Dirk Kruger, Dirk Mangold*, Klaus Hennecke, Ralf Christmann, Jurgen Dersch, Eckhard
Lupfert and Klaus-Jurgen Riffelmann,

Solar Research, Institute of Technical Thermodynamics
Deutsches Zentrum fur Luft — und Raumfahrt e. V., 51170 Koln
Tel: (49) 02203 601 2661, Fax: (49) 02203 66900, E-mail: dirk. krueger@dlr. de
* Solar — und Warmetechnik Stuttgart (SWT)
ein Forschungsinstitut der Steinbeis-Stiftung, 70550 Stuttgart
Tel: (49) 0711 685 3279, Fax: (49) 0711 685 3242, E-mail: mangold@swt-stuttgart. de

The high exergy of the solar radiation allows to produce heat in thermal collectors, and also to generate electricity as in large solar thermal power plants or with photovoltaics in smaller applications. Solar district heating systems can be enhanced by small engines converting the valuable part of the energy at high temperature into electricity, while the remaining fraction at lower temperature is still used for heat production. This will improve the benefit for solar district heating. In this paper a solution for producing electricity and heat from one solar system, a parabolic trough collector field in conjunction with a steam engine is presented (Figure 1).

Applications

In the municipal sector various solar installations for district heating, sometimes with seasonal storage, have been erected for domestic hot water and heating purposes. Combining such kind of systems with a heat engine to produce electricity is the principle of a solar combined heat and power solution. Process heat applications needing heat up to 100°C in conjunction with electrical power are also appropriate. The concept is interesting for small heat and power applications in residential homes as well.

Collector

Temperatures of 200°C to 400°C are desired in order to reach appropriate engine efficiency. Large parabolic trough collectors for solar power plants as the EuroTrough collector (Geyer et al (1), Geyer et al (2), Lupfert et al) can deliver heat at these temperatures efficiently, but they are not cost effective for smaller solar fields of up to several thousand square meters of aperture area. Existing medium sized parabolic trough collectors for process heat can deliver heat at 200°C and more, but their efficiency is fairly low at elevated temperature (Kruger et al). Assuming a small scale parabolic trough
collector would be enhanced by performance-improved features typical for solar power plant collectors as eg vacuum receivers and sufficient concentration quality, an annual yield described in Figure 2 could be reached according to simulations in TRNSYS. Especially a small collector, with a tilted north-south axis, could reach energy yields around 600 kWh/m2*a, when enhanced to an efficiency of the EuroTrough collector. Tracking from east to west provides a high output level for several hours on sunny days (Figure 3), as the collector is close to perpendicular irradiation all day.
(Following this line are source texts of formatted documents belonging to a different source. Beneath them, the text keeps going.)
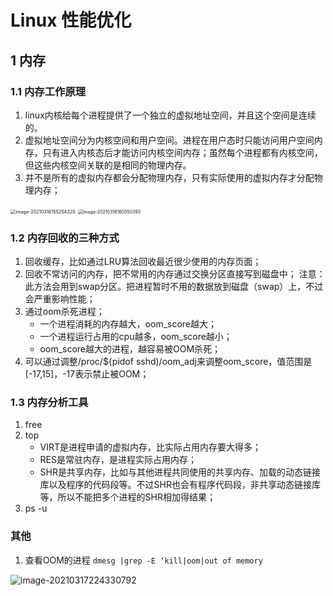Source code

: # Linux 性能优化

## 1 内存

### 1.1 内存工作原理

1. linux内核给每个进程提供了一个独立的虚拟地址空间，并且这个空间是连续的。
2. 虚拟地址空间分为内核空间和用户空间。进程在用户态时只能访问用户空间内存，只有进入内核态后才能访问内核空间内存；虽然每个进程都有内核空间，但这些内核空间关联的是相同的物理内存。
3. 并不是所有的虚拟内存都会分配物理内存，只有实际使用的虚拟内存才分配物理内存；

 <img src="https://cdn.jsdelivr.net/gh/snailshadow/notes/img/20210316155255.png" alt="image-20210316155254320" style="zoom:52%;" />

 <img src="https://cdn.jsdelivr.net/gh/snailshadow/notes/img/20210316160051.png" alt="image-20210316160050393" style="zoom:50%;" />

### 1.2 内存回收的三种方式

1. 回收缓存，比如通过LRU算法回收最近很少使用的内存页面；
2. 回收不常访问的内存，把不常用的内存通过交换分区直接写到磁盘中；
   注意：此方法会用到swap分区。把进程暂时不用的数据放到磁盘（swap）上，不过会严重影响性能；
3. 通过oom杀死进程；
   - 一个进程消耗的内存越大，oom_score越大；
   - 一个进程运行占用的cpu越多，oom_score越小；
   - oom_score越大的进程，越容易被OOM杀死；
4. 可以通过调整/proc/${pidof sshd)/oom_adj来调整oom_score，值范围是[-17,15]，-17表示禁止被OOM；

### 1.3 内存分析工具

1. free
2. top
   - VIRT是进程申请的虚拟内存，比实际占用内存要大得多；
   - RES是常驻内存，是进程实际占用内存；
   - SHR是共享内存，比如与其他进程共同使用的共享内存、加载的动态链接库以及程序的代码段等。不过SHR也会有程序代码段，非共享动态链接库等，所以不能把多个进程的SHR相加得结果；
3. ps -u

### 其他

1. 查看OOM的进程 `dmesg |grep -E ‘kill|oom|out of memory`

![image-20210317224330792](https://cdn.jsdelivr.net/gh/snailshadow/notes/img/20210317224332.png)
Typical property of the solar heat is its discontinuous power and temperature level due to the day-night cycle and irradiance variations with weather conditions. This affects the selection of the appropriate heat engine.

Upper curve: High performance collector, tilt 35° to south

Centre curve: High performance collector, horizontal axis

Lower curve: Process heat collector of Industrial Solar Technology, horizontal axis

900 800 700 600 500 400 300 200 100 0

Engine

In principle, various types of engines can be used for conversion of solar heat to electricity: Steam turbines, ORC turbines, Stirling engines and steam engines. Steam turbines are
nowadays hardly available for the range below 500 kW electrical power. ORC turbines also start in the range of 500 kW electrical power. Stirling engines have been developed for small domestic CHP (Combined Heat and Power Production) and tested in combination with high temperature heat from parabolic dishes. The temperatures necessary exceed the temperature provided by parabolic trough collectors. New low temperature Stirling engines may be developed though. Steam engines are today only commercially available from the company Spilling, starting from 60 kW nominal electrical power with good part-load behaviour.
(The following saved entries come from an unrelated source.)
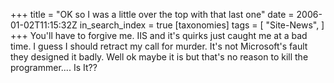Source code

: +++
title = "OK so I was a little over the top with that last one"
date = 2006-01-02T11:15:32Z
in_search_index = true
[taxonomies]
tags = [
	"Site-News",
]
+++
You'll have to forgive me. IIS and it's quirks just caught me at a bad time. I guess I should retract my call for murder. It's not Microsoft's fault they designed it badly. Well ok maybe it is but that's no reason to kill the programmer.... Is It??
As the solar output of the collector varies with radiation and incident angle, a steam engine with its high part load efficiency is chosen for this study. Spilling produces a 120 kW machine, which can be operated by 210°C saturated steam.

Nominal thermal input power is 960 kW. According to supplier information, part load is possible down to 30%. Between 100% power down to 30% part load the gross electrical efficiency is almost constant at 12.5%. Parasitic power for pumps and assemblies amount to about 3 kW over full and part load. Outlet steam quality is wet steam at 110°C and 1.5 bar.